RadarBanyuwangi.id – Banyaknya klinik layanan swab antigen yang tidak berizin di luar Pelabuhan ASDP Ketapang masih menjadi perhatian bagi Satgas Covid-19 Banyuwangi. Tak sekadar menutup layanan ilegal, satgas juga mengimbau para pengelola klinik untuk segera mengurus izin.

Seruan itu disampaikan setelah melihat sisi positif klinik bisa membantu calon penumpang kapal yang akan menyeberang ke Bali. Dari pengalaman sebelumnya, saat klinik-klinik layanan swab hanya bertempat di satu lokasi, justru menyebabkan penumpukan calon penumpang.

Baca juga: Mahasiswa Minta Dilibatkan dalam Penanganan Covid-19

Pantauan Jawa Pos Radar Banyuwangi sendiri, klinik penyedia jasa swab antigen mulai menjamur sejak sebelum Hari Raya Idul Fitri. Klinik-klinik tersebut semakin ramai setelah Pemprov Bali tak lagi mengakui GeNose sebagai syarat masuk ke Pulau Bali. ”Jika ada fasilitas kesehatan yang ingin beroperasi (di sekitar Pelabuhan Ketapang), ya mengurus izin operasional di sana,” saran Juru Bicara Satgas Penanganan Covid-19 Banyuwangi dr Widji Lestariono.
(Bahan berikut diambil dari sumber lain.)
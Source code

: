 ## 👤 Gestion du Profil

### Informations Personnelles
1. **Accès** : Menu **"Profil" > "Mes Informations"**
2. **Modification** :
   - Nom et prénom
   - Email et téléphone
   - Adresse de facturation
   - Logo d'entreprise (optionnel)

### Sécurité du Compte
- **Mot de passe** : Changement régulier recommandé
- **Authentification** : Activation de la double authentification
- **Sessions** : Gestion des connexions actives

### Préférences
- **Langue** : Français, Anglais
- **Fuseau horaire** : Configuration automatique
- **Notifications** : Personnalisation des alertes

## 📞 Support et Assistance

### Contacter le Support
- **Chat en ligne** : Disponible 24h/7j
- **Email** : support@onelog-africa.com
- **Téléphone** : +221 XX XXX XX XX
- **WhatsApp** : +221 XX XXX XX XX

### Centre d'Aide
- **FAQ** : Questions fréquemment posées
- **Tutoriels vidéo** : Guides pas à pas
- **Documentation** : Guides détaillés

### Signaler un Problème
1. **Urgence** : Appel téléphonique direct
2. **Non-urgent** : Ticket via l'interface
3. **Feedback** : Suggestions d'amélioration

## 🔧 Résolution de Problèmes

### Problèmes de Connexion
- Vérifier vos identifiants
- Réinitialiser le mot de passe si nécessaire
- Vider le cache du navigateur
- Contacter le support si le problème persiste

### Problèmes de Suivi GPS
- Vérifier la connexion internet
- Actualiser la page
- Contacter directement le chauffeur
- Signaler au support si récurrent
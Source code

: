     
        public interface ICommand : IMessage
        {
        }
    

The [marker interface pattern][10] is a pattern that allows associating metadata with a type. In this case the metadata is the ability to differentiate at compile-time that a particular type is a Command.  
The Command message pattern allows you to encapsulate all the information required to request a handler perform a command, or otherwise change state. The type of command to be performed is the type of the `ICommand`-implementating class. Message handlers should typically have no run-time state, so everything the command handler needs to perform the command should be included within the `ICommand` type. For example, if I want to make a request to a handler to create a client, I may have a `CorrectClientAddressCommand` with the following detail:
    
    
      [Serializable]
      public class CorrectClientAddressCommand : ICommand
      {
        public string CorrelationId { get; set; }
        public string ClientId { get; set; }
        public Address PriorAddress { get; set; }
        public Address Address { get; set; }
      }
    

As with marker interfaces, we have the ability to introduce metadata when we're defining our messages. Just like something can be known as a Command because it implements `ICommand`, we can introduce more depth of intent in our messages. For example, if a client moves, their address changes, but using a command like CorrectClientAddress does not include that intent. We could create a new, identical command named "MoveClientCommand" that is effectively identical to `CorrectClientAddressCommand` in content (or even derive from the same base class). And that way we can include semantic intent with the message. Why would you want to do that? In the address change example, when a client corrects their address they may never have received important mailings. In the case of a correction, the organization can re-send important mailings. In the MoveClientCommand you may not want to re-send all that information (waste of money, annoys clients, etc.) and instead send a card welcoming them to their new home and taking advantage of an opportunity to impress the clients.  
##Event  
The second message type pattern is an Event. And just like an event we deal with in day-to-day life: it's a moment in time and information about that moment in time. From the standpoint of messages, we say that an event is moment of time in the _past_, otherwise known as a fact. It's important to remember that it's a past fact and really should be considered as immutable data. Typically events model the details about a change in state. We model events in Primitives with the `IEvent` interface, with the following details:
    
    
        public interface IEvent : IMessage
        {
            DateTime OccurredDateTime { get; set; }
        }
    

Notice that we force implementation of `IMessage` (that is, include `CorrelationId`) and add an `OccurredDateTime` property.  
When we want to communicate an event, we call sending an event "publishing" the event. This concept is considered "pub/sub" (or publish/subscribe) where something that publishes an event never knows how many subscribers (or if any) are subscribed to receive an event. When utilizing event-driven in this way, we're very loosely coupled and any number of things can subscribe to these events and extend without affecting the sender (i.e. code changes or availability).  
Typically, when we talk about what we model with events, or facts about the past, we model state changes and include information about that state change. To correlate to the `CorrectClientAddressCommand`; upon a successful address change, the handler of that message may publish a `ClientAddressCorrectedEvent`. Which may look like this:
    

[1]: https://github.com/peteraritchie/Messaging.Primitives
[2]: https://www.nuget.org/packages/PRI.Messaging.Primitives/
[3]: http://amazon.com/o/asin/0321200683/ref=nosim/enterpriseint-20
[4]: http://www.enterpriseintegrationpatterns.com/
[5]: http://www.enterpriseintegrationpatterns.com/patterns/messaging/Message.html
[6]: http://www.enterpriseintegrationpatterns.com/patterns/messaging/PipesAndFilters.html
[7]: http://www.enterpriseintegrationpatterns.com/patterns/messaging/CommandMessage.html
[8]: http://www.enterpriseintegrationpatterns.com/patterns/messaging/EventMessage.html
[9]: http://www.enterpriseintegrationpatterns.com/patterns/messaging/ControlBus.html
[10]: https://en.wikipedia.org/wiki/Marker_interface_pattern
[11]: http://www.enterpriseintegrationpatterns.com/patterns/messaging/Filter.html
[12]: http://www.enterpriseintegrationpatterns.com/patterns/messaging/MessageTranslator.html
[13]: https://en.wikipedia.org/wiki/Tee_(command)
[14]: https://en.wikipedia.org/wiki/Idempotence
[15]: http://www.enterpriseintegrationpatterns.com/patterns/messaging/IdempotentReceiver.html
Kepala Dinas Kesehatan Banyuwangi itu  menegaskan, saat ini hanya ada tiga klinik yang memiliki izin operasional di wilayah Ketapang. Tiga klinik membuka layanan di dalam area Pelabuhan Ketapang dan sudah memiliki izin operasi. ”Tiga faskes itu harus beroperasi di dalam area Pelabuhan, tidak boleh di luar,” tegasnya.

Diungkapkan Rio, klinik layanan swab antigen tak berizin di sekitar Pelabuhan Ketapang saat ini ditangani Satgas Covid-19 Banyuwangi, yaitu Danlanal Banyuwangi sebagai Wakil Ketua Satgas. Sesuai arahan Danlanal, yang boleh beroperasi di sekitar Pelabuhan Ketapang adalah klinik yang punya izin operasional.

Klinik yang memberikan layanan swab antigen juga harus memiliki paramedis yang kompeten untuk melakukan protokol swab test. Meski mereka memiliki peralatan lengkap, proses swab test tetap tidak bisa dilakukan dengan sembarangan. ”Semua klinik yang tidak memiliki izin operasi dan tenaga medisnya tidak kompeten harus tutup,” tegas Rio.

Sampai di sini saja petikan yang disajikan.